* _TASK INSTRUCTIONS_:
The answer must be every entry below, word for word, with the pictures left out.
────────
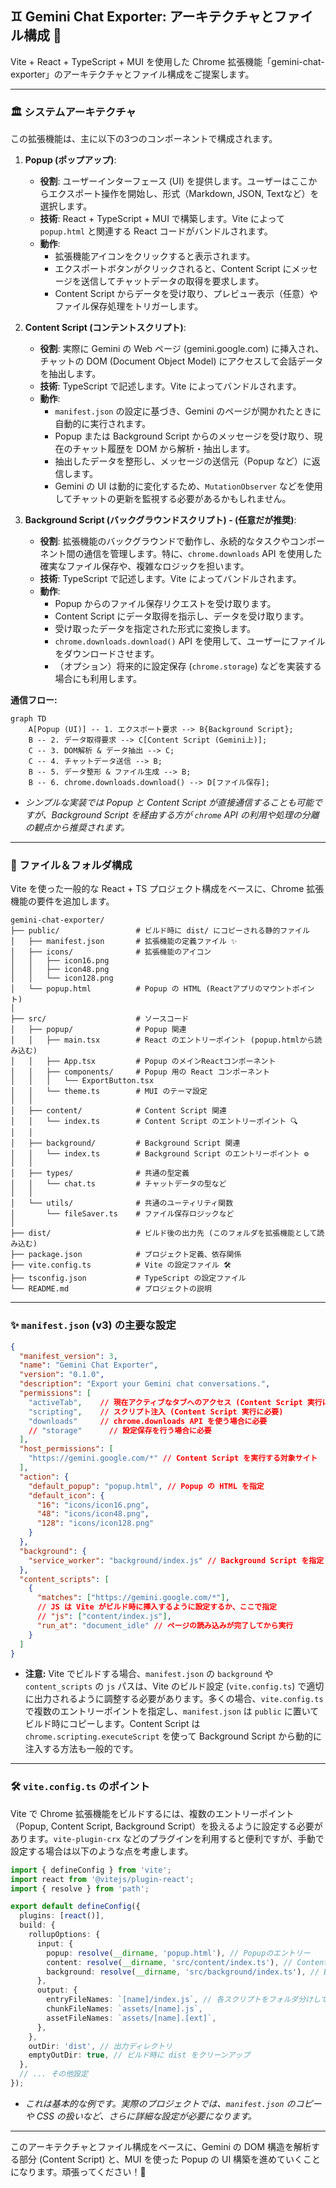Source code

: ## ♊️ Gemini Chat Exporter: アーキテクチャとファイル構成 🚀

Vite + React + TypeScript + MUI を使用した Chrome 拡張機能「gemini-chat-exporter」のアーキテクチャとファイル構成をご提案します。

---

### 🏛️ システムアーキテクチャ

この拡張機能は、主に以下の3つのコンポーネントで構成されます。

1.  **Popup (ポップアップ)**:
    * **役割**: ユーザーインターフェース (UI) を提供します。ユーザーはここからエクスポート操作を開始し、形式（Markdown, JSON, Textなど）を選択します。
    * **技術**: React + TypeScript + MUI で構築します。Vite によって `popup.html` と関連する React コードがバンドルされます。
    * **動作**:
        * 拡張機能アイコンをクリックすると表示されます。
        * エクスポートボタンがクリックされると、Content Script にメッセージを送信してチャットデータの取得を要求します。
        * Content Script からデータを受け取り、プレビュー表示（任意）やファイル保存処理をトリガーします。

2.  **Content Script (コンテントスクリプト)**:
    * **役割**: 実際に Gemini の Web ページ (gemini.google.com) に挿入され、チャットの DOM (Document Object Model) にアクセスして会話データを抽出します。
    * **技術**: TypeScript で記述します。Vite によってバンドルされます。
    * **動作**:
        * `manifest.json` の設定に基づき、Gemini のページが開かれたときに自動的に実行されます。
        * Popup または Background Script からのメッセージを受け取り、現在のチャット履歴を DOM から解析・抽出します。
        * 抽出したデータを整形し、メッセージの送信元（Popup など）に返信します。
        * Gemini の UI は動的に変化するため、`MutationObserver` などを使用してチャットの更新を監視する必要があるかもしれません。

3.  **Background Script (バックグラウンドスクリプト) - (任意だが推奨)**:
    * **役割**: 拡張機能のバックグラウンドで動作し、永続的なタスクやコンポーネント間の通信を管理します。特に、`chrome.downloads` API を使用した確実なファイル保存や、複雑なロジックを担います。
    * **技術**: TypeScript で記述します。Vite によってバンドルされます。
    * **動作**:
        * Popup からのファイル保存リクエストを受け取ります。
        * Content Script にデータ取得を指示し、データを受け取ります。
        * 受け取ったデータを指定された形式に変換します。
        * `chrome.downloads.download()` API を使用して、ユーザーにファイルをダウンロードさせます。
        * （オプション）将来的に設定保存 (`chrome.storage`) などを実装する場合にも利用します。

**通信フロー:**

```mermaid
graph TD
    A[Popup (UI)] -- 1. エクスポート要求 --> B{Background Script};
    B -- 2. データ取得要求 --> C[Content Script (Gemini上)];
    C -- 3. DOM解析 & データ抽出 --> C;
    C -- 4. チャットデータ送信 --> B;
    B -- 5. データ整形 & ファイル生成 --> B;
    B -- 6. chrome.downloads.download() --> D[ファイル保存];
```

* *シンプルな実装では Popup と Content Script が直接通信することも可能ですが、Background Script を経由する方が `chrome` API の利用や処理の分離の観点から推奨されます。*

---

### 📁 ファイル＆フォルダ構成

Vite を使った一般的な React + TS プロジェクト構成をベースに、Chrome 拡張機能の要件を追加します。

```
gemini-chat-exporter/
├── public/                 # ビルド時に dist/ にコピーされる静的ファイル
│   ├── manifest.json       # 拡張機能の定義ファイル ✨
│   ├── icons/              # 拡張機能のアイコン
│   │   ├── icon16.png
│   │   ├── icon48.png
│   │   └── icon128.png
│   └── popup.html          # Popup の HTML (Reactアプリのマウントポイント)
│
├── src/                    # ソースコード
│   ├── popup/              # Popup 関連
│   │   ├── main.tsx        # React のエントリーポイント (popup.htmlから読み込む)
│   │   ├── App.tsx         # Popup のメインReactコンポーネント
│   │   ├── components/     # Popup 用の React コンポーネント
│   │   │   └── ExportButton.tsx
│   │   └── theme.ts        # MUI のテーマ設定
│   │
│   ├── content/            # Content Script 関連
│   │   └── index.ts        # Content Script のエントリーポイント 🔍
│   │
│   ├── background/         # Background Script 関連
│   │   └── index.ts        # Background Script のエントリーポイント ⚙️
│   │
│   ├── types/              # 共通の型定義
│   │   └── chat.ts         # チャットデータの型など
│   │
│   └── utils/              # 共通のユーティリティ関数
│       └── fileSaver.ts    # ファイル保存ロジックなど
│
├── dist/                   # ビルド後の出力先 (このフォルダを拡張機能として読み込む)
├── package.json            # プロジェクト定義、依存関係
├── vite.config.ts          # Vite の設定ファイル 🛠️
├── tsconfig.json           # TypeScript の設定ファイル
└── README.md               # プロジェクトの説明
```

---

### ✨ `manifest.json` (v3) の主要な設定

```json
{
  "manifest_version": 3,
  "name": "Gemini Chat Exporter",
  "version": "0.1.0",
  "description": "Export your Gemini chat conversations.",
  "permissions": [
    "activeTab",    // 現在アクティブなタブへのアクセス (Content Script 実行に必要)
    "scripting",    // スクリプト注入 (Content Script 実行に必要)
    "downloads"     // chrome.downloads API を使う場合に必要
    // "storage"      // 設定保存を行う場合に必要
  ],
  "host_permissions": [
    "https://gemini.google.com/*" // Content Script を実行する対象サイト
  ],
  "action": {
    "default_popup": "popup.html", // Popup の HTML を指定
    "default_icon": {
      "16": "icons/icon16.png",
      "48": "icons/icon48.png",
      "128": "icons/icon128.png"
    }
  },
  "background": {
    "service_worker": "background/index.js" // Background Script を指定 (ビルド後のパス)
  },
  "content_scripts": [
    {
      "matches": ["https://gemini.google.com/*"],
      // JS は Vite がビルド時に挿入するように設定するか、ここで指定
      // "js": ["content/index.js"],
      "run_at": "document_idle" // ページの読み込みが完了してから実行
    }
  ]
}
```

* **注意:** Vite でビルドする場合、`manifest.json` の `background` や `content_scripts` の `js` パスは、Vite のビルド設定 (`vite.config.ts`) で適切に出力されるように調整する必要があります。多くの場合、`vite.config.ts` で複数のエントリーポイントを指定し、`manifest.json` は `public` に置いてビルド時にコピーします。Content Script は `chrome.scripting.executeScript` を使って Background Script から動的に注入する方法も一般的です。

---

### 🛠️ `vite.config.ts` のポイント

Vite で Chrome 拡張機能をビルドするには、複数のエントリーポイント（Popup, Content Script, Background Script）を扱えるように設定する必要があります。`vite-plugin-crx` などのプラグインを利用すると便利ですが、手動で設定する場合は以下のような点を考慮します。

```typescript
import { defineConfig } from 'vite';
import react from '@vitejs/plugin-react';
import { resolve } from 'path';

export default defineConfig({
  plugins: [react()],
  build: {
    rollupOptions: {
      input: {
        popup: resolve(__dirname, 'popup.html'), // Popupのエントリー
        content: resolve(__dirname, 'src/content/index.ts'), // Content Script
        background: resolve(__dirname, 'src/background/index.ts'), // Background Script
      },
      output: {
        entryFileNames: `[name]/index.js`, // 各スクリプトをフォルダ分けして出力
        chunkFileNames: `assets/[name].js`,
        assetFileNames: `assets/[name].[ext]`,
      },
    },
    outDir: 'dist', // 出力ディレクトリ
    emptyOutDir: true, // ビルド時に dist をクリーンアップ
  },
  // ... その他設定
});
```

* *これは基本的な例です。実際のプロジェクトでは、`manifest.json` のコピーや CSS の扱いなど、さらに詳細な設定が必要になります。*

---

このアーキテクチャとファイル構成をベースに、Gemini の DOM 構造を解析する部分 (Content Script) と、MUI を使った Popup の UI 構築を進めていくことになります。頑張ってください！💪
────────
* _WORKED SOLUTION_:
Source code

: ## ♊️ Gemini Chat Exporter: アーキテクチャとファイル構成 🚀

Vite + React + TypeScript + MUI を使用した Chrome 拡張機能「gemini-chat-exporter」のアーキテクチャとファイル構成をご提案します。

---

### 🏛️ システムアーキテクチャ

この拡張機能は、主に以下の3つのコンポーネントで構成されます。

1.  **Popup (ポップアップ)**:
    * **役割**: ユーザーインターフェース (UI) を提供します。ユーザーはここからエクスポート操作を開始し、形式（Markdown, JSON, Textなど）を選択します。
    * **技術**: React + TypeScript + MUI で構築します。Vite によって `popup.html` と関連する React コードがバンドルされます。
    * **動作**:
        * 拡張機能アイコンをクリックすると表示されます。
        * エクスポートボタンがクリックされると、Content Script にメッセージを送信してチャットデータの取得を要求します。
        * Content Script からデータを受け取り、プレビュー表示（任意）やファイル保存処理をトリガーします。

2.  **Content Script (コンテントスクリプト)**:
    * **役割**: 実際に Gemini の Web ページ (gemini.google.com) に挿入され、チャットの DOM (Document Object Model) にアクセスして会話データを抽出します。
    * **技術**: TypeScript で記述します。Vite によってバンドルされます。
    * **動作**:
        * `manifest.json` の設定に基づき、Gemini のページが開かれたときに自動的に実行されます。
        * Popup または Background Script からのメッセージを受け取り、現在のチャット履歴を DOM から解析・抽出します。
        * 抽出したデータを整形し、メッセージの送信元（Popup など）に返信します。
        * Gemini の UI は動的に変化するため、`MutationObserver` などを使用してチャットの更新を監視する必要があるかもしれません。

3.  **Background Script (バックグラウンドスクリプト) - (任意だが推奨)**:
    * **役割**: 拡張機能のバックグラウンドで動作し、永続的なタスクやコンポーネント間の通信を管理します。特に、`chrome.downloads` API を使用した確実なファイル保存や、複雑なロジックを担います。
    * **技術**: TypeScript で記述します。Vite によってバンドルされます。
    * **動作**:
        * Popup からのファイル保存リクエストを受け取ります。
        * Content Script にデータ取得を指示し、データを受け取ります。
        * 受け取ったデータを指定された形式に変換します。
        * `chrome.downloads.download()` API を使用して、ユーザーにファイルをダウンロードさせます。
        * （オプション）将来的に設定保存 (`chrome.storage`) などを実装する場合にも利用します。

**通信フロー:**

```mermaid
graph TD
    A[Popup (UI)] -- 1. エクスポート要求 --> B{Background Script};
    B -- 2. データ取得要求 --> C[Content Script (Gemini上)];
    C -- 3. DOM解析 & データ抽出 --> C;
    C -- 4. チャットデータ送信 --> B;
    B -- 5. データ整形 & ファイル生成 --> B;
    B -- 6. chrome.downloads.download() --> D[ファイル保存];
```

* *シンプルな実装では Popup と Content Script が直接通信することも可能ですが、Background Script を経由する方が `chrome` API の利用や処理の分離の観点から推奨されます。*

---

### 📁 ファイル＆フォルダ構成

Vite を使った一般的な React + TS プロジェクト構成をベースに、Chrome 拡張機能の要件を追加します。

```
gemini-chat-exporter/
├── public/                 # ビルド時に dist/ にコピーされる静的ファイル
│   ├── manifest.json       # 拡張機能の定義ファイル ✨
│   ├── icons/              # 拡張機能のアイコン
│   │   ├── icon16.png
│   │   ├── icon48.png
│   │   └── icon128.png
│   └── popup.html          # Popup の HTML (Reactアプリのマウントポイント)
│
├── src/                    # ソースコード
│   ├── popup/              # Popup 関連
│   │   ├── main.tsx        # React のエントリーポイント (popup.htmlから読み込む)
│   │   ├── App.tsx         # Popup のメインReactコンポーネント
│   │   ├── components/     # Popup 用の React コンポーネント
│   │   │   └── ExportButton.tsx
│   │   └── theme.ts        # MUI のテーマ設定
│   │
│   ├── content/            # Content Script 関連
│   │   └── index.ts        # Content Script のエントリーポイント 🔍
│   │
│   ├── background/         # Background Script 関連
│   │   └── index.ts        # Background Script のエントリーポイント ⚙️
│   │
│   ├── types/              # 共通の型定義
│   │   └── chat.ts         # チャットデータの型など
│   │
│   └── utils/              # 共通のユーティリティ関数
│       └── fileSaver.ts    # ファイル保存ロジックなど
│
├── dist/                   # ビルド後の出力先 (このフォルダを拡張機能として読み込む)
├── package.json            # プロジェクト定義、依存関係
├── vite.config.ts          # Vite の設定ファイル 🛠️
├── tsconfig.json           # TypeScript の設定ファイル
└── README.md               # プロジェクトの説明
```

---

### ✨ `manifest.json` (v3) の主要な設定

```json
{
  "manifest_version": 3,
  "name": "Gemini Chat Exporter",
  "version": "0.1.0",
  "description": "Export your Gemini chat conversations.",
  "permissions": [
    "activeTab",    // 現在アクティブなタブへのアクセス (Content Script 実行に必要)
    "scripting",    // スクリプト注入 (Content Script 実行に必要)
    "downloads"     // chrome.downloads API を使う場合に必要
    // "storage"      // 設定保存を行う場合に必要
  ],
  "host_permissions": [
    "https://gemini.google.com/*" // Content Script を実行する対象サイト
  ],
  "action": {
    "default_popup": "popup.html", // Popup の HTML を指定
    "default_icon": {
      "16": "icons/icon16.png",
      "48": "icons/icon48.png",
      "128": "icons/icon128.png"
    }
  },
  "background": {
    "service_worker": "background/index.js" // Background Script を指定 (ビルド後のパス)
  },
  "content_scripts": [
    {
      "matches": ["https://gemini.google.com/*"],
      // JS は Vite がビルド時に挿入するように設定するか、ここで指定
      // "js": ["content/index.js"],
      "run_at": "document_idle" // ページの読み込みが完了してから実行
    }
  ]
}
```

* **注意:** Vite でビルドする場合、`manifest.json` の `background` や `content_scripts` の `js` パスは、Vite のビルド設定 (`vite.config.ts`) で適切に出力されるように調整する必要があります。多くの場合、`vite.config.ts` で複数のエントリーポイントを指定し、`manifest.json` は `public` に置いてビルド時にコピーします。Content Script は `chrome.scripting.executeScript` を使って Background Script から動的に注入する方法も一般的です。

---

### 🛠️ `vite.config.ts` のポイント

Vite で Chrome 拡張機能をビルドするには、複数のエントリーポイント（Popup, Content Script, Background Script）を扱えるように設定する必要があります。`vite-plugin-crx` などのプラグインを利用すると便利ですが、手動で設定する場合は以下のような点を考慮します。

```typescript
import { defineConfig } from 'vite';
import react from '@vitejs/plugin-react';
import { resolve } from 'path';

export default defineConfig({
  plugins: [react()],
  build: {
    rollupOptions: {
      input: {
        popup: resolve(__dirname, 'popup.html'), // Popupのエントリー
        content: resolve(__dirname, 'src/content/index.ts'), // Content Script
        background: resolve(__dirname, 'src/background/index.ts'), // Background Script
      },
      output: {
        entryFileNames: `[name]/index.js`, // 各スクリプトをフォルダ分けして出力
        chunkFileNames: `assets/[name].js`,
        assetFileNames: `assets/[name].[ext]`,
      },
    },
    outDir: 'dist', // 出力ディレクトリ
    emptyOutDir: true, // ビルド時に dist をクリーンアップ
  },
  // ... その他設定
});
```

* *これは基本的な例です。実際のプロジェクトでは、`manifest.json` のコピーや CSS の扱いなど、さらに詳細な設定が必要になります。*

---

このアーキテクチャとファイル構成をベースに、Gemini の DOM 構造を解析する部分 (Content Script) と、MUI を使った Popup の UI 構築を進めていくことになります。頑張ってください！💪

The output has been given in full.